■ **Task requirements**: Determine how many lines in the records include "frame". Write the number and nothing more.

■ **Source information**:
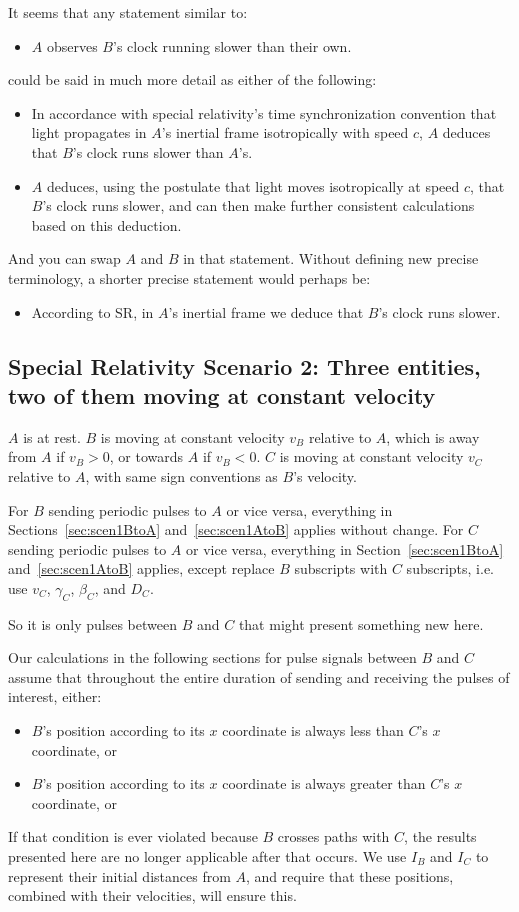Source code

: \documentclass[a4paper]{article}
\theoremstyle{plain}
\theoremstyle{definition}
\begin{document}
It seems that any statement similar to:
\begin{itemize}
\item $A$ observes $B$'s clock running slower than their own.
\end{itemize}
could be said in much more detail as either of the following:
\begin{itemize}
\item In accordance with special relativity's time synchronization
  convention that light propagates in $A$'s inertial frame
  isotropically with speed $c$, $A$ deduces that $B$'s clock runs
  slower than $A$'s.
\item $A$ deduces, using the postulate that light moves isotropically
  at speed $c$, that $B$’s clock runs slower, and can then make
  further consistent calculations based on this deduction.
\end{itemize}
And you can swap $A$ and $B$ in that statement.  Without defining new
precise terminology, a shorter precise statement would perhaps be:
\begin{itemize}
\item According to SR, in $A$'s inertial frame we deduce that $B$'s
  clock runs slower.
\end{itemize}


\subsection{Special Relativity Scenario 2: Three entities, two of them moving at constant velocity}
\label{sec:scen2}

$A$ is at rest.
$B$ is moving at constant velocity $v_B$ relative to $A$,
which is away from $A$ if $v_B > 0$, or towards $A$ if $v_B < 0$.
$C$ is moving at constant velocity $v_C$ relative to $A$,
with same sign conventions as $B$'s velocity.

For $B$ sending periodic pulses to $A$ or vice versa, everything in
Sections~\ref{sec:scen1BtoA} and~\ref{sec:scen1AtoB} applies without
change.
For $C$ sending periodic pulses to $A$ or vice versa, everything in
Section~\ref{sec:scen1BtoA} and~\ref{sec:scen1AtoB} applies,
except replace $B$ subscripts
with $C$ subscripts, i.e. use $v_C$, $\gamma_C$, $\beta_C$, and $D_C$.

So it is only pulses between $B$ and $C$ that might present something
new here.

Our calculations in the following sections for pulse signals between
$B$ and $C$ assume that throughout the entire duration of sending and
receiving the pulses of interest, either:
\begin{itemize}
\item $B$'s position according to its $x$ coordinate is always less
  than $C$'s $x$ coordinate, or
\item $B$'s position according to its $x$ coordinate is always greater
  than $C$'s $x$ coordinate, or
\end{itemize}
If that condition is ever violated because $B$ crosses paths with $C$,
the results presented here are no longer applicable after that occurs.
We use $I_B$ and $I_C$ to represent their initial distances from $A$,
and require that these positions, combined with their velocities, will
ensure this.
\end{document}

■ **Answer to the problem**: 2